Many new ways to harvest sustainable energy are emerging. One of the less explored frontiers of energy harvesting lies in the energy involved in pressurized water pipes. The force provided by water pressure in the incoming plumbing and the force of gravity in drainage are two relatively unrecognized and therefore unutilized forms of energy.

Renewable Energy

In order to conserve nonrenewable energy, such as fossil fuels and oil, renewable sources of energy must become a primary souce. Sources of renewable energy include biomass, solar, geothermal, wind, and hydroelectric energies. Because water flows through pipes with such great force, this energy can be turned into electrical (and even mechanical) energy and used within the home.

Current Solutions

In the home, energy saving steps are already being taken to conserve and recollect energy that is otherwise wasted. In the winter, new advances in insulation keep the heat in and the cold out and vice versa in the summer. Solar energy that would normally raise the heat of a home on a hot summer’s day is now being blocked and repurposed by solar panels on roofs. Lights on automatic control, advanced thermostats that better manage furnace operation, and cars that charge when braking are all energy saving renovations to existing systems.

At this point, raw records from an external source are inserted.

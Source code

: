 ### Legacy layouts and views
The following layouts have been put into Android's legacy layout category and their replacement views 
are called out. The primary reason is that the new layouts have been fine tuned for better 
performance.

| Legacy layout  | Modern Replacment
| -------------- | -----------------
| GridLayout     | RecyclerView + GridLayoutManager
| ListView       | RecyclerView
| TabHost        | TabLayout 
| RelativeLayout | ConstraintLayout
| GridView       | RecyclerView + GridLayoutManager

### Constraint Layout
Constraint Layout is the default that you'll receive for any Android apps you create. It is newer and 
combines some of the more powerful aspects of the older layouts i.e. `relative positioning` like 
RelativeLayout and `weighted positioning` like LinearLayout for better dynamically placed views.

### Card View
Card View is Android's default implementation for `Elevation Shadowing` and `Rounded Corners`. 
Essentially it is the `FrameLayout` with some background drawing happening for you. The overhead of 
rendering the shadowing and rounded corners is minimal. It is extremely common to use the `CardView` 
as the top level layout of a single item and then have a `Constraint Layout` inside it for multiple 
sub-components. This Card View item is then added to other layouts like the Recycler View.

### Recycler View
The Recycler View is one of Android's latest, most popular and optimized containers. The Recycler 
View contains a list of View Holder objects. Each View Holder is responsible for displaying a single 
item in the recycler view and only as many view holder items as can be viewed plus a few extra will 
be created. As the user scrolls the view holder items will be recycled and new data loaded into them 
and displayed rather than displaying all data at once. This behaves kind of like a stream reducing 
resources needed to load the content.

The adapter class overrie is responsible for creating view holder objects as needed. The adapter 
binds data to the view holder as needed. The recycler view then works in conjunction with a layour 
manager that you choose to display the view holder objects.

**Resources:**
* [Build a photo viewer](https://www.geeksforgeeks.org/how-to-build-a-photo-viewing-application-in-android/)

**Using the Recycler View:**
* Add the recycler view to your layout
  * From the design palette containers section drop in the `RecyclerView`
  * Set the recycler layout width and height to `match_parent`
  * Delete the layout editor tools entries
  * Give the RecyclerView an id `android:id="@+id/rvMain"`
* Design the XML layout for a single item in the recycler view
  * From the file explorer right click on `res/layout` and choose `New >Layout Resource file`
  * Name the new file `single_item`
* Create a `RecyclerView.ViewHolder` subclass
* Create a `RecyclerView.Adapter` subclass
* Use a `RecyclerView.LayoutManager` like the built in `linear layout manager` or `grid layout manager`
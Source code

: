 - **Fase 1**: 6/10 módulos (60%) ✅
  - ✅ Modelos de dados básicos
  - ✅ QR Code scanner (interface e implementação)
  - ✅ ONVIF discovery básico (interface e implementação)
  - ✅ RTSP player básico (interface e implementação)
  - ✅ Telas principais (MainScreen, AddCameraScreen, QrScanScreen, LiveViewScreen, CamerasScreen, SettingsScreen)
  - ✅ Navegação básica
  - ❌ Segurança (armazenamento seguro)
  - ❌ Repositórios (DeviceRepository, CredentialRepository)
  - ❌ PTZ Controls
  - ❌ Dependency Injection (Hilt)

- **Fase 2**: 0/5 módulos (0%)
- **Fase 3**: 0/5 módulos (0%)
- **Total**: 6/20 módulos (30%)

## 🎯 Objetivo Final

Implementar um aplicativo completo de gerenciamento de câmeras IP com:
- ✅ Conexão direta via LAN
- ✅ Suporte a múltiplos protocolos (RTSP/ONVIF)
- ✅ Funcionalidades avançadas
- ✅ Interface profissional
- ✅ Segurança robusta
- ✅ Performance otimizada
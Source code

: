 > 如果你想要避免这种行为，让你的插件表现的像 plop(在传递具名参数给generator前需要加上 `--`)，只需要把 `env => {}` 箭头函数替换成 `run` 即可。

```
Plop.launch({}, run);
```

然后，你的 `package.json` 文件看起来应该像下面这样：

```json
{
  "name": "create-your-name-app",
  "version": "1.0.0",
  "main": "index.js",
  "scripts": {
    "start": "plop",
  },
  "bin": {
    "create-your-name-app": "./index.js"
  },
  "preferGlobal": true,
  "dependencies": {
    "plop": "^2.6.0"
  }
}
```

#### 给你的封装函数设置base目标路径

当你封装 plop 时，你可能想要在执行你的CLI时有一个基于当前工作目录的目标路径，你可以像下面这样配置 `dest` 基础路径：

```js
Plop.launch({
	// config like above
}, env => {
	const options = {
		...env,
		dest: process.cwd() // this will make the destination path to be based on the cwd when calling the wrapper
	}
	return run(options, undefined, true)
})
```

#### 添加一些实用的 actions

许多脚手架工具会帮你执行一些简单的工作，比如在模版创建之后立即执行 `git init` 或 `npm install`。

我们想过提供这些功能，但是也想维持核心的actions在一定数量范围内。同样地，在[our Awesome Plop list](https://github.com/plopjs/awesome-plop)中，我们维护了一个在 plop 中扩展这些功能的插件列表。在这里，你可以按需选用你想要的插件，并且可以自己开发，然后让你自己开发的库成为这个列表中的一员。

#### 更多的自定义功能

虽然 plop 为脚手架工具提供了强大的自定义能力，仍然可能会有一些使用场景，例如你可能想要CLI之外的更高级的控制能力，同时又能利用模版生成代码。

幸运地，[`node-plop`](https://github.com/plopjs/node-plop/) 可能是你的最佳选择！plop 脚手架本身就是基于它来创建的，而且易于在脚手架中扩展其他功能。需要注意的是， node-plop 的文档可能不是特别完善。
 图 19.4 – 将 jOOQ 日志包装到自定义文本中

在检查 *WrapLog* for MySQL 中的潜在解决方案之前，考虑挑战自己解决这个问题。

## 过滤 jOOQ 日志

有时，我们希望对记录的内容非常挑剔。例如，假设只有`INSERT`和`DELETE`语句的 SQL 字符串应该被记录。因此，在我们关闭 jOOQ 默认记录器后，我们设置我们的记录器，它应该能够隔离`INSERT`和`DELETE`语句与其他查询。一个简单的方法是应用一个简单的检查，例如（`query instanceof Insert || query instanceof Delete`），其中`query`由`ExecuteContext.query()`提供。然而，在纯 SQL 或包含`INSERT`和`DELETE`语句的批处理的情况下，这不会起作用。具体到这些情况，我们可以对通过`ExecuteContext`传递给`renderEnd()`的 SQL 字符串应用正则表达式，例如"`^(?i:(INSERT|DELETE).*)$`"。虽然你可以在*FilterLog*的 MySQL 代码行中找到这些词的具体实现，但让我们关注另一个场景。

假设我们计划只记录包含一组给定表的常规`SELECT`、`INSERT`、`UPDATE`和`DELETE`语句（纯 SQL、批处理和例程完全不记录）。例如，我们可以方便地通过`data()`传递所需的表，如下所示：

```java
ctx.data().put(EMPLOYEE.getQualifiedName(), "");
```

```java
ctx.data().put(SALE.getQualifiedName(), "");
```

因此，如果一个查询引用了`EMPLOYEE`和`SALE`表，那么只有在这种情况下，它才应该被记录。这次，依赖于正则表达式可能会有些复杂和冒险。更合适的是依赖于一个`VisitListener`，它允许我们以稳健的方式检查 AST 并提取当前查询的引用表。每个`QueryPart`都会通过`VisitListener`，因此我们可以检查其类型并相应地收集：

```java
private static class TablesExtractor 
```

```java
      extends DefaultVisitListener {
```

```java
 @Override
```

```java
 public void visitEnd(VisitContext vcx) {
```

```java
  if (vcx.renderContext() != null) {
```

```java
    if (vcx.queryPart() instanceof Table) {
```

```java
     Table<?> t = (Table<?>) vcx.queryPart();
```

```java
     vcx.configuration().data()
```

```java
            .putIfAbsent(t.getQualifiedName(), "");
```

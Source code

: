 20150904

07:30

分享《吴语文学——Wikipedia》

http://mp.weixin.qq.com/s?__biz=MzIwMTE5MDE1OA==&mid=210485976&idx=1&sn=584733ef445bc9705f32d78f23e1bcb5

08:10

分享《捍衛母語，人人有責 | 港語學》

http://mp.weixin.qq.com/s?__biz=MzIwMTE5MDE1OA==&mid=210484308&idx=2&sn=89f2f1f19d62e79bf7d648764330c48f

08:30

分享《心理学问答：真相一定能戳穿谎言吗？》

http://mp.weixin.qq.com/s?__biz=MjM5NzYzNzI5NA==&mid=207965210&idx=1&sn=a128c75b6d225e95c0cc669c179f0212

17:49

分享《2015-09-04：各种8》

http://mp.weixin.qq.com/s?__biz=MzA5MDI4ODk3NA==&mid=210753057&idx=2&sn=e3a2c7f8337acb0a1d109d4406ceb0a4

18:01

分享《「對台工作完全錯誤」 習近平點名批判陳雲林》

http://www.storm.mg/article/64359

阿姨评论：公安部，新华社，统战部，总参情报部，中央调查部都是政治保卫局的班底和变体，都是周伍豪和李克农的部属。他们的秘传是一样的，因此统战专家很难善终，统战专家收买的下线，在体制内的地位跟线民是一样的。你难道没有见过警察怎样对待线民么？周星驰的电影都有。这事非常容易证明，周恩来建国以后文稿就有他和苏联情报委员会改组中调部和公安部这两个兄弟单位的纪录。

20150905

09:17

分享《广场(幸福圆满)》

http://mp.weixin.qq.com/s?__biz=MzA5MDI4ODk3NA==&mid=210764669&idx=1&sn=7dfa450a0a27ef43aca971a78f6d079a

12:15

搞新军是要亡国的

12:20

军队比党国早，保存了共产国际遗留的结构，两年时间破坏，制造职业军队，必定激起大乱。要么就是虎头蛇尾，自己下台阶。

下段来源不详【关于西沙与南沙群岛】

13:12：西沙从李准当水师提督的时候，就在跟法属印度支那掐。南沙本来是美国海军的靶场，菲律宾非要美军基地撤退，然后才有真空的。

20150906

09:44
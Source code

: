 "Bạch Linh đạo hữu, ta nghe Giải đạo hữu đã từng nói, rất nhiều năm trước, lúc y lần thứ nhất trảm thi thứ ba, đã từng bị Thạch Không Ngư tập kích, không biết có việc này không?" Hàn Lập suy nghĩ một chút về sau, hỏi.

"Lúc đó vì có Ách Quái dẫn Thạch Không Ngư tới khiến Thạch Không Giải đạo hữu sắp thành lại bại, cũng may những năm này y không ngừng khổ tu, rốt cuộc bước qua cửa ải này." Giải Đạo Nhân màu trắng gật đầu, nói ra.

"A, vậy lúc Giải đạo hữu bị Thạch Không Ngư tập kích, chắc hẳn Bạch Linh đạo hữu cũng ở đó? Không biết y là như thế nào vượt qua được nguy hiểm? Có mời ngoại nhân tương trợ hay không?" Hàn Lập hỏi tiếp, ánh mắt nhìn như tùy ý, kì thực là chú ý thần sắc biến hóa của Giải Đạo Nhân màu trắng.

Potential Solutions to the Amount of Fossil Fuel Based Energy Used

• Wind Power : By building much smaller but more efficient wind turbines, wind power would be able to

be harvested for a lower cost in the residential arena.2

• Fuel Cell : A fuel cell can be used to chemically store the excess energy from harvesting sources such as

wind turbines, hydroelectic turbines and solar panels. This excess energy would be the converted electrical energy to power various systems in the house, from conveniences to utilities.3

• Water Pressure : By installing premade pipes that include hydroelectric turbines within them, residential

homes would be able to conserve energy wasted in the force of water pressure flowing and draining in their plumbing system.

Technical constraints

• Since two of these methods are solely dependent on pressure exerted by the fluid on the turbine, the same

amounts of energy will be hard to obtain at different locations or altitudes. An energy saving device must be tailored specifically for the system in which it will be implemented.

• If energy output depends solely on the force of fluid pressure the energy produced will be proportional only to

the amount of pressure (or force energy) sacrificed.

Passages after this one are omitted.